§ **WORK ORDER**: All the lines below should appear again unchanged, though their pictures should not.

☆ ☆ ☆

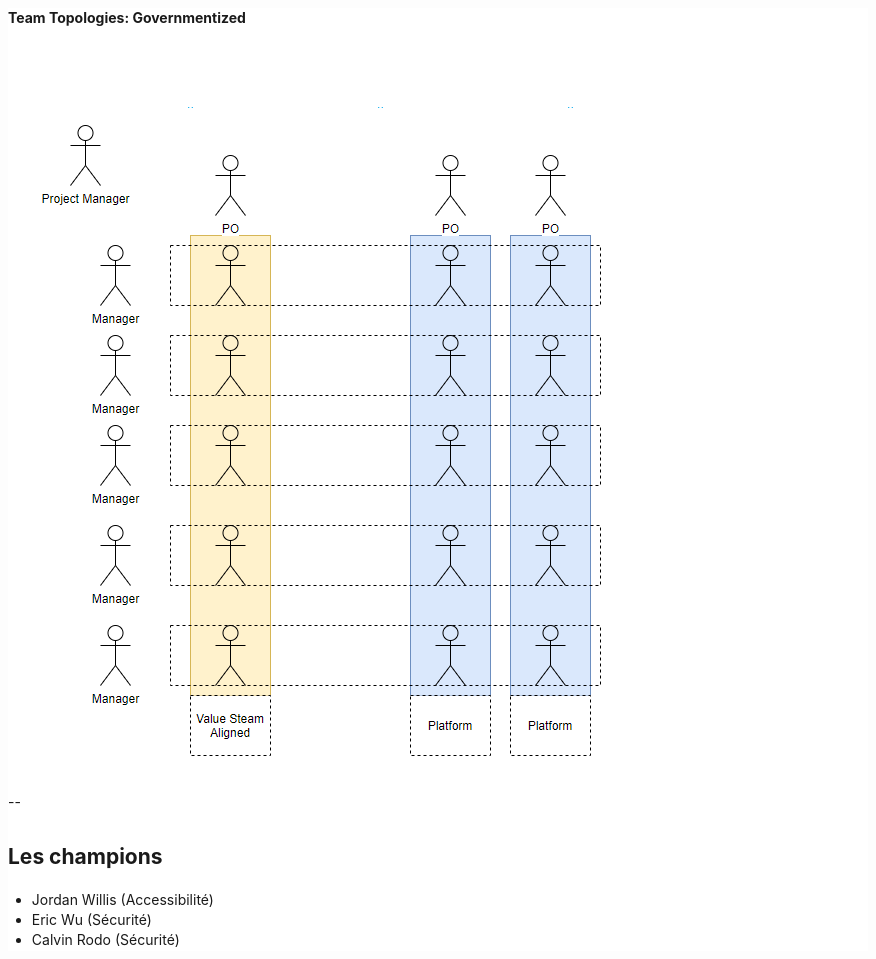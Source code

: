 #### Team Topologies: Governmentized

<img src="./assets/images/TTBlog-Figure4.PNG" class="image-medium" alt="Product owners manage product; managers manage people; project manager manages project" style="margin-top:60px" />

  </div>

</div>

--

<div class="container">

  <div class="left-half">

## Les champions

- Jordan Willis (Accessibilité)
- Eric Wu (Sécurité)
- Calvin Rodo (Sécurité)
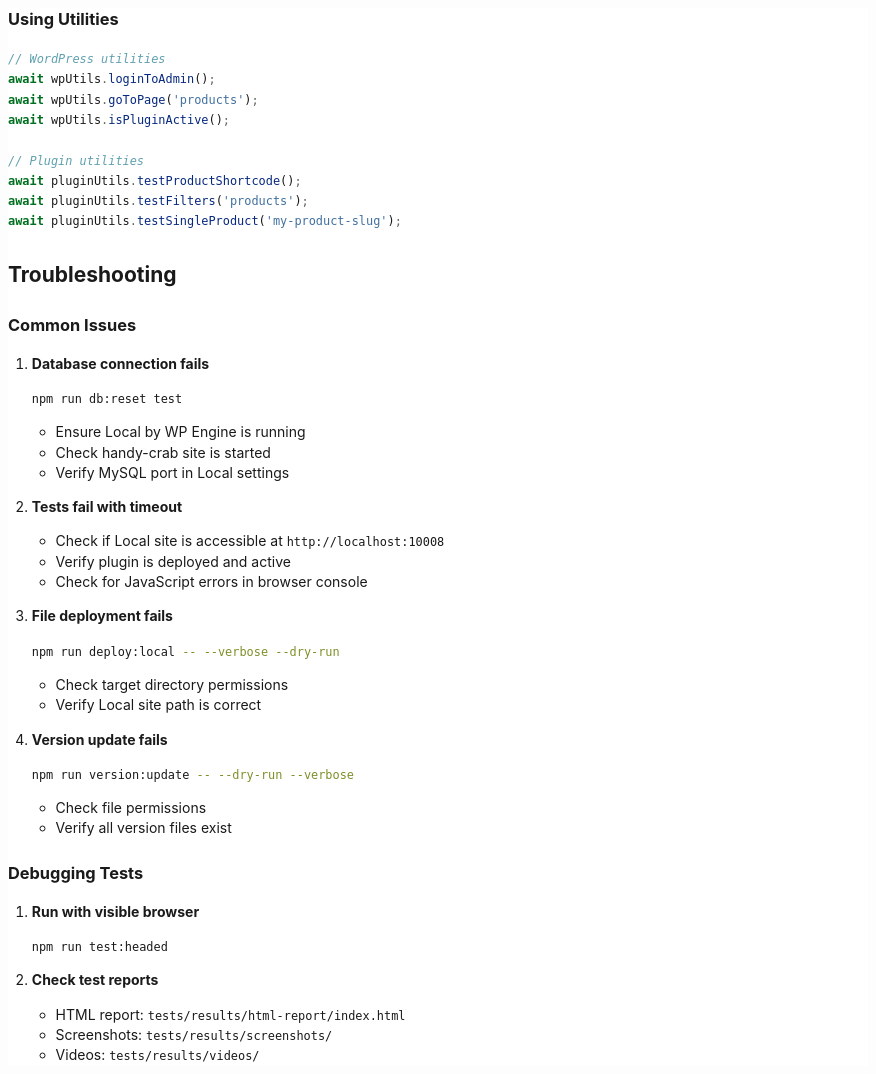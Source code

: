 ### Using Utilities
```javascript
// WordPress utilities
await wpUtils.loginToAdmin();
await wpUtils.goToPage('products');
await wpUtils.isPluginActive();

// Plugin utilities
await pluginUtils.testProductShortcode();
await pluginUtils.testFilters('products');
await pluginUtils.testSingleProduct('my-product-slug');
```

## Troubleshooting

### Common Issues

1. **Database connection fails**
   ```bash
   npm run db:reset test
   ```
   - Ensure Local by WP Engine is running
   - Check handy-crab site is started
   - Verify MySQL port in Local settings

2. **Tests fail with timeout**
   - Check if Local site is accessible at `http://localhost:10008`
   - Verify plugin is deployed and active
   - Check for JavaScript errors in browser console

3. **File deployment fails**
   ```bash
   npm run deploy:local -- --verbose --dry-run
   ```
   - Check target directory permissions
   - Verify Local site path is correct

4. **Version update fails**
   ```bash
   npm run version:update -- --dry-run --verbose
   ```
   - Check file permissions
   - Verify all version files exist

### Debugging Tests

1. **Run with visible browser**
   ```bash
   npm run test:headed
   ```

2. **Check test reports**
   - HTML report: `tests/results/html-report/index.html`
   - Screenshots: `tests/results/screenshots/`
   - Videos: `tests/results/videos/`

☆ ☆ ☆

§ **TASK RESULT**:
Source code

: #### Team Topologies: Governmentized

<img src="./assets/images/TTBlog-Figure4.PNG" class="image-medium" alt="Product owners manage product; managers manage people; project manager manages project" style="margin-top:60px" />

  </div>

</div>

--

<div class="container">

  <div class="left-half">

## Les champions

- Jordan Willis (Accessibilité)
- Eric Wu (Sécurité)
- Calvin Rodo (Sécurité)
Source code

: ### Using Utilities
```javascript
// WordPress utilities
await wpUtils.loginToAdmin();
await wpUtils.goToPage('products');
await wpUtils.isPluginActive();

// Plugin utilities
await pluginUtils.testProductShortcode();
await pluginUtils.testFilters('products');
await pluginUtils.testSingleProduct('my-product-slug');
```

## Troubleshooting

### Common Issues

1. **Database connection fails**
   ```bash
   npm run db:reset test
   ```
   - Ensure Local by WP Engine is running
   - Check handy-crab site is started
   - Verify MySQL port in Local settings

2. **Tests fail with timeout**
   - Check if Local site is accessible at `http://localhost:10008`
   - Verify plugin is deployed and active
   - Check for JavaScript errors in browser console

3. **File deployment fails**
   ```bash
   npm run deploy:local -- --verbose --dry-run
   ```
   - Check target directory permissions
   - Verify Local site path is correct

4. **Version update fails**
   ```bash
   npm run version:update -- --dry-run --verbose
   ```
   - Check file permissions
   - Verify all version files exist

### Debugging Tests

1. **Run with visible browser**
   ```bash
   npm run test:headed
   ```

2. **Check test reports**
   - HTML report: `tests/results/html-report/index.html`
   - Screenshots: `tests/results/screenshots/`
   - Videos: `tests/results/videos/`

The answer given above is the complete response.